DATA UNDER STUDY.
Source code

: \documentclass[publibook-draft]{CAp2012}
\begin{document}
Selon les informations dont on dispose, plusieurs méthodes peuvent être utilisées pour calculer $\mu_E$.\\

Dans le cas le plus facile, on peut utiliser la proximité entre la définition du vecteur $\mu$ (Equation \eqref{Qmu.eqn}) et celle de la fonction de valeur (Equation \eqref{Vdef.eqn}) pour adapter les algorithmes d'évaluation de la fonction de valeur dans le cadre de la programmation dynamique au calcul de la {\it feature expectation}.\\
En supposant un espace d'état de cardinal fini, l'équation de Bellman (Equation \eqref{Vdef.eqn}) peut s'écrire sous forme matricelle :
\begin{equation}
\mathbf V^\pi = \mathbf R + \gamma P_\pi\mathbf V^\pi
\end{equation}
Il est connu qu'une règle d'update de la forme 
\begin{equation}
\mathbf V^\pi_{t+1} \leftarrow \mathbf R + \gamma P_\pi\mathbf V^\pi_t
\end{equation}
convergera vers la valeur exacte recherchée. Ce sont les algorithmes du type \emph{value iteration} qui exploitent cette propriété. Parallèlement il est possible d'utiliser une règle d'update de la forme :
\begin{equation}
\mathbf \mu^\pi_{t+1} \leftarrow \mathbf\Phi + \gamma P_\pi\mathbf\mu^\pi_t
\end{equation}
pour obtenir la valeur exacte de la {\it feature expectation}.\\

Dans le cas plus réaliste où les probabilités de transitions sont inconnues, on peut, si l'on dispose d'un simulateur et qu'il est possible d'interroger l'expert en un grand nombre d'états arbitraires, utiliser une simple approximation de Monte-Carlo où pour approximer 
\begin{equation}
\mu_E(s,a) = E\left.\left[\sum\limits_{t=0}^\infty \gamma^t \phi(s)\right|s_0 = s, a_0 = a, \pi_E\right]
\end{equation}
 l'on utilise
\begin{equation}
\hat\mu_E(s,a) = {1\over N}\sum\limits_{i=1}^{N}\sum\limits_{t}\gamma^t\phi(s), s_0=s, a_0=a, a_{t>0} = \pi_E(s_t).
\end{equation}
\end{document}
...
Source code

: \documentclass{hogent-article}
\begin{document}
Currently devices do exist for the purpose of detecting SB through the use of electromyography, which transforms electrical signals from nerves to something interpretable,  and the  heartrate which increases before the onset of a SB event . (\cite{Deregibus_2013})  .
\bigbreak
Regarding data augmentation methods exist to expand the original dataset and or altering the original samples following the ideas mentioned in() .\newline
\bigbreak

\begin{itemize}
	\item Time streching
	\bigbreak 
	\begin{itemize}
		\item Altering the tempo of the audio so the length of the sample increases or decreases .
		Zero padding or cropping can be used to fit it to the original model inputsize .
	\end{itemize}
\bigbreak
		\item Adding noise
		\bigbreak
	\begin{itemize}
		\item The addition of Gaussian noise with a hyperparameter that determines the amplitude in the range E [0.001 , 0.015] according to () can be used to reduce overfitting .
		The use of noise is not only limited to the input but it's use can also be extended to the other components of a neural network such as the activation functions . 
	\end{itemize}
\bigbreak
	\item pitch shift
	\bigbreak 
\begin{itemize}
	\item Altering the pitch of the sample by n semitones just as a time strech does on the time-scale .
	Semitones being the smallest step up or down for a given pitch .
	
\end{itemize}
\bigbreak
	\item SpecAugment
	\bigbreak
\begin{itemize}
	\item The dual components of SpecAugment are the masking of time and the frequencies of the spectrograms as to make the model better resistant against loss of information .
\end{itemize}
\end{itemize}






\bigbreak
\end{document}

WHAT TO PRODUCE. Search the entries for "pitch" and show every line that has it.

RESPONSE AREA.
	\item pitch shift
	\item Altering the pitch of the sample by n semitones just as a time strech does on the time-scale .
	Semitones being the smallest step up or down for a given pitch .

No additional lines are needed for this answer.